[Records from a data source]

-- Opening Marker --

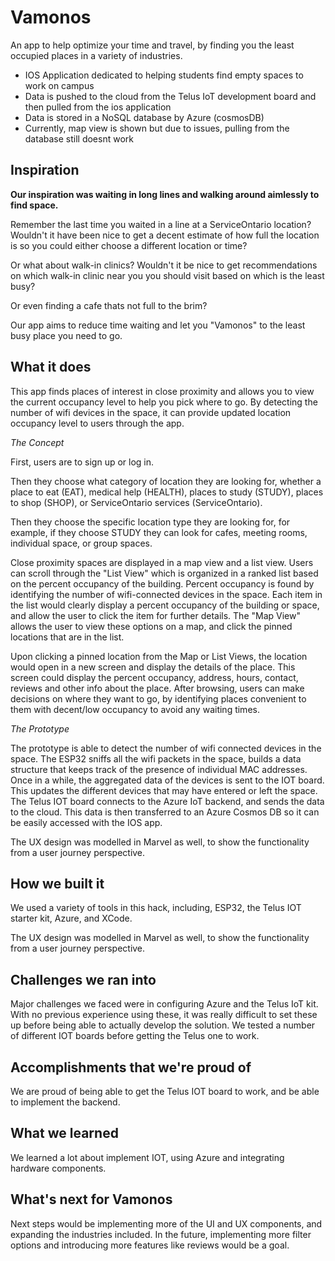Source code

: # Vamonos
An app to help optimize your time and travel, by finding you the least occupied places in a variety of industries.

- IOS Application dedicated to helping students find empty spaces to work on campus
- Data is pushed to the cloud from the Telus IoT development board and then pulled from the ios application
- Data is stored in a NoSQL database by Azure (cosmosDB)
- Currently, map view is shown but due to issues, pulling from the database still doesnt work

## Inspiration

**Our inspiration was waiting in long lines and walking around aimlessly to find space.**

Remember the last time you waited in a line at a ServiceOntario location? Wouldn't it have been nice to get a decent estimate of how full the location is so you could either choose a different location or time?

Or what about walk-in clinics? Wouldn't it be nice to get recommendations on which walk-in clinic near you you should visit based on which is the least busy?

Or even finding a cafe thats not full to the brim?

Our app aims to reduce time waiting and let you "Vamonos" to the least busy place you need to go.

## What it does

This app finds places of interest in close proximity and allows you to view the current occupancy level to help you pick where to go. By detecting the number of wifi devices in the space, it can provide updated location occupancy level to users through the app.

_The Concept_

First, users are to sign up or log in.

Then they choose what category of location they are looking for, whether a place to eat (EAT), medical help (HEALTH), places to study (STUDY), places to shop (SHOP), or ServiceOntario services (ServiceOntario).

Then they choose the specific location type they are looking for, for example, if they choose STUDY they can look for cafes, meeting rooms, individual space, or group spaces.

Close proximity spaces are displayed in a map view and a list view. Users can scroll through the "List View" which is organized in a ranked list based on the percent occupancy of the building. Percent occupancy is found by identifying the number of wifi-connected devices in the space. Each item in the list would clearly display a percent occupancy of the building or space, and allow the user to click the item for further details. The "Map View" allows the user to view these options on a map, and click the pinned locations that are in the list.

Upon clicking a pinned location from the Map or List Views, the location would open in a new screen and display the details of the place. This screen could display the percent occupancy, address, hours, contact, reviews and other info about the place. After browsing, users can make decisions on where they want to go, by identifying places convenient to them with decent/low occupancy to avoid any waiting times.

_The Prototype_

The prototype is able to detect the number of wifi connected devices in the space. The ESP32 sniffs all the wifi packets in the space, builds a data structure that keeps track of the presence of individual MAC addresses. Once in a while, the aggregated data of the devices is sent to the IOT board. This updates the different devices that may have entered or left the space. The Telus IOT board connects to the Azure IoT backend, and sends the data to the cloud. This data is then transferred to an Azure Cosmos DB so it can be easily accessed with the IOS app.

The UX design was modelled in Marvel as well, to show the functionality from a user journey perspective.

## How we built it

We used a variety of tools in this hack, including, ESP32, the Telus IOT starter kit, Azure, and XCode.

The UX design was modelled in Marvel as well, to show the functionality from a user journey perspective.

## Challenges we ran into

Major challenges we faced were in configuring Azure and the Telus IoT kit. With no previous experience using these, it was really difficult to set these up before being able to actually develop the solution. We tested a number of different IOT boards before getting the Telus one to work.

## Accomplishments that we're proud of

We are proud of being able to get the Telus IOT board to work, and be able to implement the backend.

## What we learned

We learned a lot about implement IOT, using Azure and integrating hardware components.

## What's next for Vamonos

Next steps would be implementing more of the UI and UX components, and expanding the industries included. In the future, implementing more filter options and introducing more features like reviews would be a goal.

-- Closing Marker --

**Task item**
Nothing but the lines from the start of the records through the line holding "First, users are to sign up or log in." should be printed, exactly as written and with the pictures left out.

**Result below**
Source code

: # Vamonos
An app to help optimize your time and travel, by finding you the least occupied places in a variety of industries.

- IOS Application dedicated to helping students find empty spaces to work on campus
- Data is pushed to the cloud from the Telus IoT development board and then pulled from the ios application
- Data is stored in a NoSQL database by Azure (cosmosDB)
- Currently, map view is shown but due to issues, pulling from the database still doesnt work

## Inspiration

**Our inspiration was waiting in long lines and walking around aimlessly to find space.**

Remember the last time you waited in a line at a ServiceOntario location? Wouldn't it have been nice to get a decent estimate of how full the location is so you could either choose a different location or time?

Or what about walk-in clinics? Wouldn't it be nice to get recommendations on which walk-in clinic near you you should visit based on which is the least busy?

Or even finding a cafe thats not full to the brim?

Our app aims to reduce time waiting and let you "Vamonos" to the least busy place you need to go.

## What it does

This app finds places of interest in close proximity and allows you to view the current occupancy level to help you pick where to go. By detecting the number of wifi devices in the space, it can provide updated location occupancy level to users through the app.

_The Concept_

First, users are to sign up or log in.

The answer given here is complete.